En este punto, la fenomenología me parece una perspectiva teórica adecuada para analizar la confección de estos espacios, ya que la narradora enfatiza en los recovecos de la percepción que Merleau-Ponty ya señaló: “será preciso despertar la experiencia del mundo tal como se nos aparece en cuanto somos-del-mundo por nuestro cuerpo, en cuanto percibimos al mundo con nuestro cuerpo” (1957, p. 222) o como afirma Cisneros Sosa, “Ver es poseer colores, oír es poseer sonidos. En esas amalgamas sujeto-mundo están las esencias fenomenológicas” (2006, p. 106). Así, el espacio físico es confeccionado a partir de los sentidos, pero relacionado directamente a la subjetividad de Clara.

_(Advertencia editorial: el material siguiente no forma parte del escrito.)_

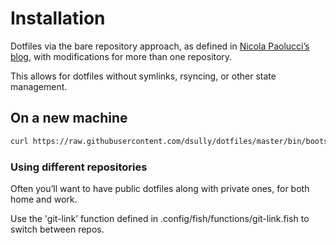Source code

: # Installation

Dotfiles via the bare repository approach, as defined in [Nicola
Paolucci’s
blog](https://developer.atlassian.com/blog/2016/02/best-way-to-store-dotfiles-git-bare-repo/),
with modifications for more than one repository.

This allows for dotfiles without symlinks, rsyncing, or other state management.

## On a new machine

```bash
curl https://raw.githubusercontent.com/dsully/dotfiles/master/bin/bootstrap [URL] | bash
```

### Using different repositories

Often you’ll want to have public dotfiles along with private ones, for both home and work.

Use the 'git-link’ function defined in .config/fish/functions/git-link.fish to switch between repos.

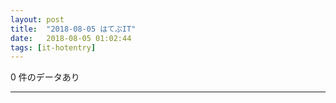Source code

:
 ```yaml
---
layout: post
title:  "2018-08-05 はてぶIT"
date:   2018-08-05 01:02:44
tags: [it-hotentry]
---
```

0 件のデータあり

<hr>
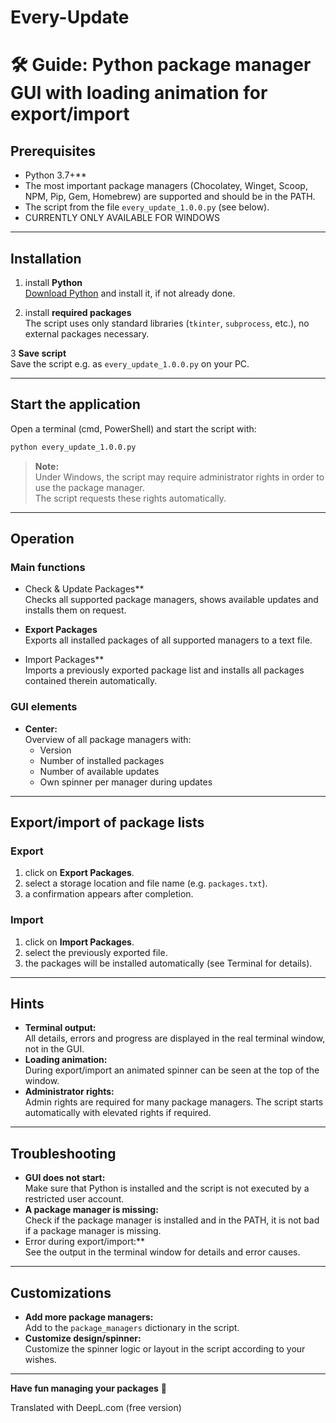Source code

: # Every-Update


# 🛠️ Guide: Python package manager GUI with loading animation for export/import

## Prerequisites

- Python 3.7+**
- The most important package managers (Chocolatey, Winget, Scoop, NPM, Pip, Gem, Homebrew) are supported and should be in the PATH.
- The script from the file `every_update_1.0.0.py` (see below).
- CURRENTLY ONLY AVAILABLE FOR WINDOWS  

---

## Installation

1. install **Python**  
   [Download Python](https://www.python.org/downloads/) and install it, if not already done.

2. install **required packages**  
   The script uses only standard libraries (`tkinter`, `subprocess`, etc.), no external packages necessary.

3 **Save script**  
   Save the script e.g. as `every_update_1.0.0.py` on your PC.

---

## Start the application

Open a terminal (cmd, PowerShell) and start the script with:

```sh
python every_update_1.0.0.py
```

> **Note:**  
> Under Windows, the script may require administrator rights in order to use the package manager.  
> The script requests these rights automatically.

---

## Operation

### Main functions

- Check & Update Packages**  
  Checks all supported package managers, shows available updates and installs them on request.

- **Export Packages**  
  Exports all installed packages of all supported managers to a text file.  

- Import Packages**  
  Imports a previously exported package list and installs all packages contained therein automatically.  

### GUI elements

- **Center:**  
  Overview of all package managers with:
  - Version
  - Number of installed packages
  - Number of available updates
  - Own spinner per manager during updates

---

## Export/import of package lists

### Export

1. click on **Export Packages**.
2. select a storage location and file name (e.g. `packages.txt`).
3. a confirmation appears after completion.

### Import

1. click on **Import Packages**.
2. select the previously exported file.
3. the packages will be installed automatically (see Terminal for details).

---

## Hints

- **Terminal output:**  
  All details, errors and progress are displayed in the real terminal window, not in the GUI.
- **Loading animation:**  
  During export/import an animated spinner can be seen at the top of the window.
- **Administrator rights:**  
  Admin rights are required for many package managers. The script starts automatically with elevated rights if required.

---

## Troubleshooting

- **GUI does not start:**  
  Make sure that Python is installed and the script is not executed by a restricted user account.
- **A package manager is missing:**  
  Check if the package manager is installed and in the PATH, it is not bad if a package manager is missing.
- Error during export/import:**  
  See the output in the terminal window for details and error causes.

---

## Customizations

- **Add more package managers:**  
  Add to the `package_managers` dictionary in the script.
- **Customize design/spinner:**  
  Customize the spinner logic or layout in the script according to your wishes.

---

**Have fun managing your packages** 🚀

Translated with DeepL.com (free version)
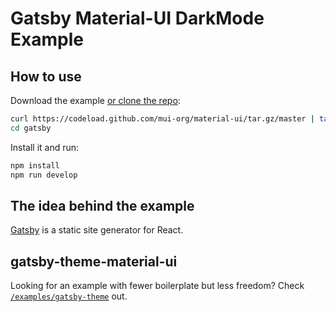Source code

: # Gatsby Material-UI DarkMode Example

## How to use

Download the example [or clone the repo](https://github.com/mui-org/material-ui):

```sh
curl https://codeload.github.com/mui-org/material-ui/tar.gz/master | tar -xz --strip=2  material-ui-master/examples/gatsby
cd gatsby
```

Install it and run:

```sh
npm install
npm run develop
```

## The idea behind the example

[Gatsby](https://github.com/gatsbyjs/gatsby) is a static site generator for React.

## gatsby-theme-material-ui

Looking for an example with fewer boilerplate but less freedom?
Check [`/examples/gatsby-theme`](https://github.com/mui-org/material-ui/tree/master/examples/gatsby-theme) out.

La salida del departamento acentúa cómo operan los límites espaciales de la protagonista, pues ya que el afuera se presenta peligroso y violento con el cuerpo, procura que no haya un entrecruzamiento del afuera y el adentro (la casa). Esto lo expresa de manera recurrente, cuando le indica su padre que lo que ocurre en casa no debe formar parte del afuera: “-No grites. ¿Querés que se entere todo el edificio?” (p. 45). Así, Clara procura que no haya una contaminación de ambos, porque esto implicaría la pérdida de su control: afuera podría devorar el adentro. A la diada adentro–afuera se anexa otro espacio, el íntimo, en el cual habitan sus vertiginosos pensamientos:
Hay cosas en las que prefiero no pensar. A veces hasta el propio pensamiento es una invasión, como mirarse desnuda al espejo: da más vergüenza que si nos viera otro. Me pregunto si no habrán sido esos pocos encuentros -como luces rojas en una carretera apagada- los que guiaron mi vida. (p.11).